INSTRUCTIONS FOR THE TASK:
Repeat word for word the lines from the top of the records through the line containing "Copyright (c) 2013", and skip the pictures.

[[ DATA, beginning ]]

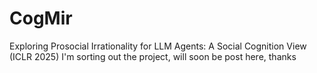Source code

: # CogMir
Exploring Prosocial Irrationality for LLM Agents: A Social Cognition View (ICLR 2025)
I'm sorting out the project, will soon be post here, thanks
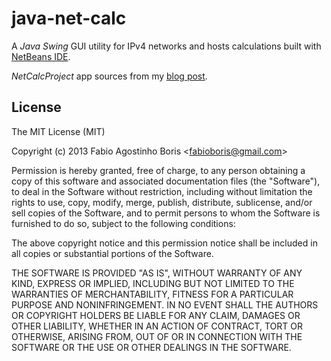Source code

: # java-net-calc

A *Java Swing* GUI utility for IPv4 networks and hosts calculations built with [NetBeans IDE](http://netbeans.org).

*NetCalcProject* app sources from my [blog post](http://fabioboris.com.br/2009/06/10/calculadora-para-redes-e-sub-redes-ipv4).

## License

The MIT License (MIT)

Copyright (c) 2013 Fabio Agostinho Boris &lt;fabioboris@gmail.com&gt;

Permission is hereby granted, free of charge, to any person obtaining a copy of this software and associated documentation files (the "Software"), to deal in the Software without restriction, including without limitation the rights to use, copy, modify, merge, publish, distribute, sublicense, and/or sell copies of the Software, and to permit persons to whom the Software is furnished to do so, subject to the following conditions:

The above copyright notice and this permission notice shall be included in all copies or substantial portions of the Software.

THE SOFTWARE IS PROVIDED "AS IS", WITHOUT WARRANTY OF ANY KIND, EXPRESS OR IMPLIED, INCLUDING BUT NOT LIMITED TO THE WARRANTIES OF MERCHANTABILITY, FITNESS FOR A PARTICULAR PURPOSE AND NONINFRINGEMENT. IN NO EVENT SHALL THE AUTHORS OR COPYRIGHT HOLDERS BE LIABLE FOR ANY CLAIM, DAMAGES OR OTHER LIABILITY, WHETHER IN AN ACTION OF CONTRACT, TORT OR OTHERWISE, ARISING FROM, OUT OF OR IN CONNECTION WITH THE SOFTWARE OR THE USE OR OTHER DEALINGS IN THE SOFTWARE.
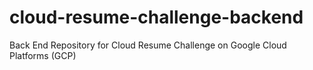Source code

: # cloud-resume-challenge-backend
Back End Repository for Cloud Resume Challenge on Google Cloud Platforms (GCP)
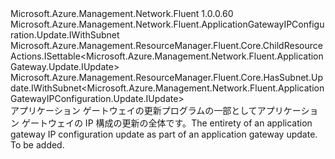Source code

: <Type Name="IUpdate" FullName="Microsoft.Azure.Management.Network.Fluent.ApplicationGatewayIPConfiguration.Update.IUpdate">
  <TypeSignature Language="C#" Value="public interface IUpdate : Microsoft.Azure.Management.Network.Fluent.ApplicationGatewayIPConfiguration.Update.IWithSubnet, Microsoft.Azure.Management.ResourceManager.Fluent.Core.ChildResourceActions.ISettable&lt;Microsoft.Azure.Management.Network.Fluent.ApplicationGateway.Update.IUpdate&gt;, Microsoft.Azure.Management.ResourceManager.Fluent.Core.HasSubnet.Update.IWithSubnet&lt;Microsoft.Azure.Management.Network.Fluent.ApplicationGatewayIPConfiguration.Update.IUpdate&gt;" />
  <TypeSignature Language="ILAsm" Value=".class public interface auto ansi abstract IUpdate implements class Microsoft.Azure.Management.Network.Fluent.ApplicationGatewayIPConfiguration.Update.IWithSubnet, class Microsoft.Azure.Management.ResourceManager.Fluent.Core.ChildResourceActions.ISettable`1&lt;class Microsoft.Azure.Management.Network.Fluent.ApplicationGateway.Update.IUpdate&gt;, class Microsoft.Azure.Management.ResourceManager.Fluent.Core.HasSubnet.Update.IWithSubnet`1&lt;class Microsoft.Azure.Management.Network.Fluent.ApplicationGatewayIPConfiguration.Update.IUpdate&gt;" />
  <TypeSignature Language="DocId" Value="T:Microsoft.Azure.Management.Network.Fluent.ApplicationGatewayIPConfiguration.Update.IUpdate" />
  <TypeSignature Language="VB.NET" Value="Public Interface IUpdate&#xA;Implements ISettable(Of IUpdate), IWithSubnet, IWithSubnet(Of IUpdate)" />
  <TypeSignature Language="F#" Value="type IUpdate = interface&#xA;    interface ISettable&lt;IUpdate&gt;&#xA;    interface IWithSubnet&#xA;    interface IWithSubnet&lt;IUpdate&gt;" />
  <AssemblyInfo>
    <AssemblyName>Microsoft.Azure.Management.Network.Fluent</AssemblyName>
    <AssemblyVersion>1.0.0.60</AssemblyVersion>
  </AssemblyInfo>
  <Interfaces>
    <Interface>
      <InterfaceName>Microsoft.Azure.Management.Network.Fluent.ApplicationGatewayIPConfiguration.Update.IWithSubnet</InterfaceName>
    </Interface>
    <Interface>
      <InterfaceName>Microsoft.Azure.Management.ResourceManager.Fluent.Core.ChildResourceActions.ISettable&lt;Microsoft.Azure.Management.Network.Fluent.ApplicationGateway.Update.IUpdate&gt;</InterfaceName>
    </Interface>
    <Interface>
      <InterfaceName>Microsoft.Azure.Management.ResourceManager.Fluent.Core.HasSubnet.Update.IWithSubnet&lt;Microsoft.Azure.Management.Network.Fluent.ApplicationGatewayIPConfiguration.Update.IUpdate&gt;</InterfaceName>
    </Interface>
  </Interfaces>
  <Docs>
    <summary>
            <span data-ttu-id="abb2b-101">アプリケーション ゲートウェイの更新プログラムの一部としてアプリケーション ゲートウェイの IP 構成の更新の全体です。</span><span class="sxs-lookup"><span data-stu-id="abb2b-101">The entirety of an application gateway IP configuration update as part of an application gateway update.</span></span>
            </summary>
    <remarks>To be added.</remarks>
  </Docs>
  <Members />
</Type>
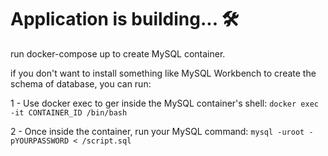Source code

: # Application is building... 🛠️

run docker-compose up to create MySQL container.

if you don't want to install something like MySQL Workbench to create the
schema of database, you can run: 

1 - Use docker exec to ger inside the MySQL container's shell:
`docker exec -it CONTAINER_ID /bin/bash` 

2 - Once inside the container, run your MySQL command:
`mysql -uroot -pYOURPASSWORD < /script.sql`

[[ DATA, end ]]

SOLUTION TO THIS TASK:
Source code

: # CogMir
Exploring Prosocial Irrationality for LLM Agents: A Social Cognition View (ICLR 2025)
I'm sorting out the project, will soon be post here, thanks
Source code

: # java-net-calc

A *Java Swing* GUI utility for IPv4 networks and hosts calculations built with [NetBeans IDE](http://netbeans.org).

*NetCalcProject* app sources from my [blog post](http://fabioboris.com.br/2009/06/10/calculadora-para-redes-e-sub-redes-ipv4).

## License

The MIT License (MIT)

Copyright (c) 2013 Fabio Agostinho Boris &lt;fabioboris@gmail.com&gt;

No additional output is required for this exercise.